« Je retrouve chez Emmanuel Macron l’envie de bousculer les lignes »
Alexis Graindorge, installé en 2017, et co-président du syndicat des Jeunes agriculteurs, s’est rendu au palais de l’Élysée. Emmanuel Macron, Président de la République, a invité près de 1 000 exploitants de moins de 35 ans, jeudi 22 février. Convaincant.

>> Comment avez-vous appréhendé la rencontre avec le Président Macron ?
Je ne savais pas vraiment comment ça allait se passer. J’ai été prévenu, une semaine avant : j’ai reçu une invitation succincte. Quand je suis arrivé sur place, j’ai vu qu’il y avait une quinzaine de représentants du syndicat national des Jeunes agriculteurs. J’étais moins inquiet : à nous tous, nous allions bien réussir à interpeller Emmanuel Macron ou Stéphane Travert sur nos questions. Nous avions rendez-vous à 11 h 30. Nous avons attendu une heure pour entrer, car tout le monde est fouillé. La cérémonie a débuté à 12 h 30.
>> Et alors, l’Élysée c’est comment ?
Magnifique. Nous avons été reçus dans la salle Napoléon III. Une allée centrale était dégagée par des cordons en velours rouge, puis nous étions placés par région. Pour la Normandie, nous comptions 25 représentants. Antoine Maquerel, président des JA de la Manche, était également présent.
>> Qu’avez-vous pensé du discours du Président de la République ?
Il était marquant. C’est quelqu’un d’extrêmement à l’aise. Il a tenu plus d’une de discours, avec quelques annotations sur une feuille. Il montre une réelle connaissance des dossiers et de l’historique des filières. Dans son discours, il dit qu’il est temps que les choses changent, car cela fait trop longtemps que les mêmes vont mal alors que d’autres sont confortablement installés dans leurs fauteuils. Je retrouve chez lui l’envie de bousculer les lignes, que l’on a chez les JA.
>> Vous l’attendiez sur la question du glyphosate ?
Il a su rester ferme sur le sujet. Il souhaite trouver une alternative efficace mais il est passé assez vite sur le sujet. Je reste réservé, car il faut dix à quinze ans pour homologuer un produit phytosanitaire. Comme je n’étais pas très satisfait du discours sur ce point, je suis allé voir Nicolas Hulot.

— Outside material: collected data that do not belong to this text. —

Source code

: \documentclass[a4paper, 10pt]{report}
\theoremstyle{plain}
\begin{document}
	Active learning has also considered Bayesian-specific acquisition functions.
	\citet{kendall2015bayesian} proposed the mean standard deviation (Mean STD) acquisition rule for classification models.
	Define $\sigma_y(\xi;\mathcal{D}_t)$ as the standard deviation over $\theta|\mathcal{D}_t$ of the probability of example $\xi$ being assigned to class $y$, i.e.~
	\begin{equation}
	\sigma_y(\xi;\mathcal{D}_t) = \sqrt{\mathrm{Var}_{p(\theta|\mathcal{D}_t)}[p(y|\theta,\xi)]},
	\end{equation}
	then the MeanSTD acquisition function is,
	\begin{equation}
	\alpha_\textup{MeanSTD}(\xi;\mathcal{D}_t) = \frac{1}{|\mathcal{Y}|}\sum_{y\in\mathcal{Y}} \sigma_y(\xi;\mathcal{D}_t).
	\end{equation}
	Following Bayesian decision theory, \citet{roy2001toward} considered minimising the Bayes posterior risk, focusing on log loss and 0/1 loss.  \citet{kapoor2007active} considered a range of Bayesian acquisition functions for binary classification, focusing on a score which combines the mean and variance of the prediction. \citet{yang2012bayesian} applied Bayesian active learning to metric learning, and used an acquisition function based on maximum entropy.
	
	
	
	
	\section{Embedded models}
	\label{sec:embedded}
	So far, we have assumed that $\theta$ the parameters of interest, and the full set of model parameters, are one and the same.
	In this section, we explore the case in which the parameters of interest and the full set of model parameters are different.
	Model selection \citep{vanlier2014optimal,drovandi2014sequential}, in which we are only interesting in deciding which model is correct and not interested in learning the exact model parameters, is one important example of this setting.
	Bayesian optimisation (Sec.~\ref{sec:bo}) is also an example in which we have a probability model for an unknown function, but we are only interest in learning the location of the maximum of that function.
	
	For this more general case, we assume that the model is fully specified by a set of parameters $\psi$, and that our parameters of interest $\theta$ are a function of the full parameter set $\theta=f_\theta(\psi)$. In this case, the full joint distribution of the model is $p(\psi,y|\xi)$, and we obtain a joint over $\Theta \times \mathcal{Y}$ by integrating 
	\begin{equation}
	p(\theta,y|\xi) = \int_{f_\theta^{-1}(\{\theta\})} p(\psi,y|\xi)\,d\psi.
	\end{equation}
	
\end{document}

>> La réponse vous a davantage satisfait ?
Nicolas Hulot revendique des principes, je voulais savoir s’il avait les pieds sur terre. Quand je l’ai questionné, sa réponse a été qu’il ne voulait pas fragiliser les exploitations. J’ai apprécié l’angle économique. Sur le dossier, je retiens finalement que les agriculteurs qui souhaitent évoluer dans leur pratique seront accompagnés. Accompagnement technique et/ou financier ? Je suis jeune et n’ai pas peur du changement. Si on nous aide, alors pourquoi pas. J’ai trouvé ça bien que le ministre de la Transition écologique et solidaire soit présent.
>> Le sujet du Mercosur, que vous défendez depuis plusieurs mois, était aussi au menu des interrogations …

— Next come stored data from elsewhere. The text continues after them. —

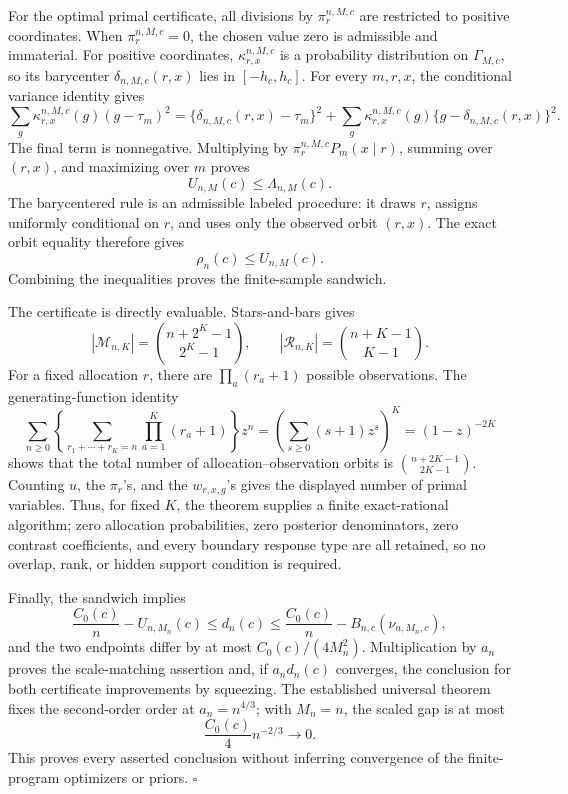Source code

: For the optimal primal certificate, all divisions by \(\pi_r^{n,M,c}\) are restricted to positive coordinates.  When \(\pi_r^{n,M,c}=0\), the chosen value zero is admissible and immaterial.  For positive coordinates, \(\kappa_{r,x}^{n,M,c}\) is a probability distribution on \(\Gamma_{M,c}\), so its barycenter \(\delta_{n,M,c}(r,x)\) lies in \([-h_c,h_c]\).  For every \(m,r,x\), the conditional variance identity gives
\[
 \sum_g\kappa_{r,x}^{n,M,c}(g)(g-\tau_m)^2
 =\{\delta_{n,M,c}(r,x)-\tau_m\}^2
 +\sum_g\kappa_{r,x}^{n,M,c}(g)
 \{g-\delta_{n,M,c}(r,x)\}^2.
\]
The final term is nonnegative.  Multiplying by \(\pi_r^{n,M,c}P_m(x\mid r)\), summing over \((r,x)\), and maximizing over \(m\) proves
\[
 U_{n,M}(c)\leq\Lambda_{n,M}(c).
\]
The barycentered rule is an admissible labeled procedure: it draws \(r\), assigns uniformly conditional on \(r\), and uses only the observed orbit \((r,x)\).  The exact orbit equality therefore gives
\[
 \rho_n(c)\leq U_{n,M}(c).
\]
Combining the inequalities proves the finite-sample sandwich.

The certificate is directly evaluable.  Stars-and-bars gives
\[
 |\mathcal M_{n,K}|=\binom{n+2^K-1}{2^K-1},
 \qquad
 |\mathcal R_{n,K}|=\binom{n+K-1}{K-1}.
\]
For a fixed allocation \(r\), there are \(\prod_a(r_a+1)\) possible observations.  The generating-function identity
\[
 \sum_{n\geq0}\left\{
 \sum_{r_1+\cdots+r_K=n}\prod_{a=1}^K(r_a+1)
 \right\}z^n
 =\left(\sum_{s\geq0}(s+1)z^s\right)^K
 =(1-z)^{-2K}
\]
shows that the total number of allocation--observation orbits is \(\binom{n+2K-1}{2K-1}\).  Counting \(u\), the \(\pi_r\)'s, and the \(w_{r,x,g}\)'s gives the displayed number of primal variables.  Thus, for fixed \(K\), the theorem supplies a finite exact-rational algorithm; zero allocation probabilities, zero posterior denominators, zero contrast coefficients, and every boundary response type are all retained, so no overlap, rank, or hidden support condition is required.

Finally, the sandwich implies
\[
 \frac{C_0(c)}n-U_{n,M_n}(c)
 \leq d_n(c)
 \leq\frac{C_0(c)}n-B_{n,c}(\nu_{n,M_n,c}),
\]
and the two endpoints differ by at most \(C_0(c)/(4M_n^2)\).  Multiplication by \(a_n\) proves the scale-matching assertion and, if \(a_nd_n(c)\) converges, the conclusion for both certificate improvements by squeezing.  The established universal theorem fixes the second-order order at \(a_n=n^{4/3}\); with \(M_n=n\), the scaled gap is at most
\[
 \frac{C_0(c)}4n^{-2/3}\longrightarrow0.
\]
This proves every asserted conclusion without inferring convergence of the finite-program optimizers or priors. \(\square\)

Les JA national attendaient des réponses. Macron nous a dit que le traité n’avait pas été signé, car, en décembre, l’agriculture française aurait été perdante. Ils ont pris le temps de se positionner et de mettre des garde-fous pour l’agriculture. Là, à mon avis, le syndicalisme prend tout son sens, car nous sommes mobilisés sur le sujet depuis quelques mois. Et nous avons bien fait ! Nous sommes rassurés qu’il y ait des conditions au traité, comme l’interdiction de viandes aux hormones sur notre territoire. Reste à s’assurer du respect des engagements ainsi que de la fréquence et de la pertinence des contrôles.

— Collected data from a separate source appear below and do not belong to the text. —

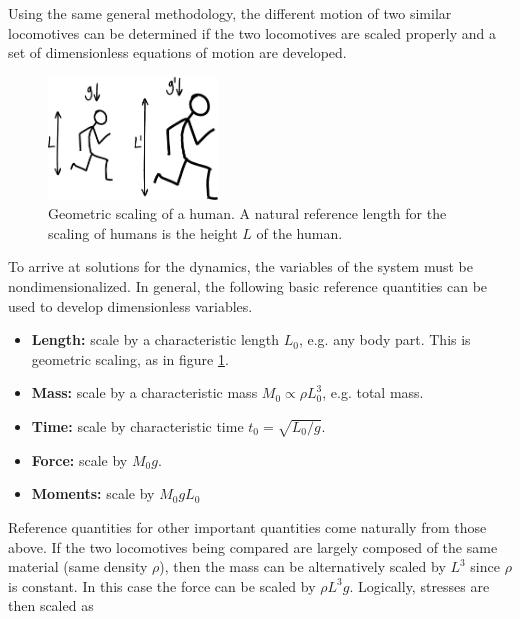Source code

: Using the same general methodology, the different motion of two similar locomotives can be determined if the two locomotives are scaled properly and a set of dimensionless equations of motion are developed.  

\begin{figure}[h]		%
\begin{centering}
\includegraphics[width=0.4\textwidth]{Figures/ScaledPerson}\par
\end{centering}
\caption[Diagram: Geometric Scaling of a Human]{Geometric scaling of a human. A natural reference length for the scaling of humans is the height $L$ of the human.}
\label{fig:ScaledPerson}
\end{figure}
%

To arrive at solutions for the dynamics, the variables of the system must be nondimensionalized. In general, the following basic reference quantities can be used to develop dimensionless variables.

\begin{itemize}
\item \textbf{Length:} scale by a characteristic length $L_{0}$, e.g. any body part. This is geometric scaling, as in figure \ref{fig:ScaledPerson}.
\item \textbf{Mass:} scale by a characteristic mass $M_{0} \propto \rho L_{0}^{3}$, e.g. total mass.
\item \textbf{Time:} scale by characteristic time $t_{0} = \sqrt{L_{0}/g}$.
\item \textbf{Force:} scale by $M_{0}g$.
\item \textbf{Moments:} scale by $M_{0} g L_{0}$
\end{itemize}

Reference quantities for other important quantities come naturally from those above. If the two locomotives being compared are largely composed of the same material (same density $\rho$), then the mass can be alternatively scaled by $L^{3}$ since $\rho$ is constant. In this case the force can be scaled by $\rho L^{3} g$. Logically, stresses are then scaled as 

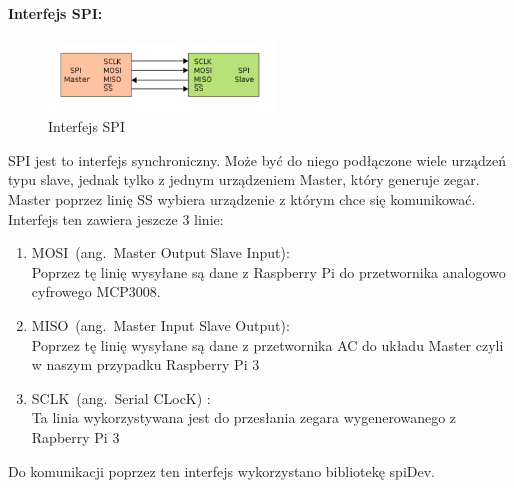 \paragraph{Interfejs SPI:}
\begin{figure}[h]
	\centering
	\includegraphics[width=6cm]{SPI.png}
	\caption{Interfejs SPI}
\end{figure}
SPI jest to interfejs synchroniczny. Może być do niego podłączone wiele urządzeń typu slave, jednak tylko z jednym urządzeniem Master, który generuje zegar. Master poprzez linię SS wybiera urządzenie z którym chce się komunikować.  \\
Interfejs ten zawiera jeszcze 3 linie:
\begin{enumerate} 
\item MOSI (ang. Master Output Slave Input): \\
Poprzez tę linię wysyłane są dane z Raspberry Pi do przetwornika analogowo cyfrowego MCP3008.
\item MISO (ang. Master Input Slave Output):\\
Poprzez tę linię wysyłane są dane z przetwornika AC do układu Master czyli w naszym przypadku Raspberry Pi 3
\item SCLK (ang. Serial CLocK) :\\
Ta linia wykorzystywana jest do przesłania zegara wygenerowanego z Rapberry Pi 3
\end{enumerate}
Do komunikacji poprzez ten interfejs wykorzystano bibliotekę spiDev. \\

>> Que retenez-vous d’autre ?
Emmanuel Macron a parlé de l’enveloppe de 5 milliards d’euros accordée à l’agriculture. Il propose qu’une partie soit utilisée pour moderniser les outils d’abattage et de transformation, pour en créer de nouveaux. Pour que les agriculteurs reprennent les choses en main. Mais nous avons appris au Salon que les 5 milliards viendraient en partie du budget des Régions, budget employé jusqu’alors au travers des dossiers de subvention aux investissements agricole (Agriculture normande performante, chez nous). C’est un coup dur pour tous ses acteurs. Ce n’est certainement pas par le jeu des enveloppes que nous aiderons l’agriculture à se relever et à faire face aux défis de demain.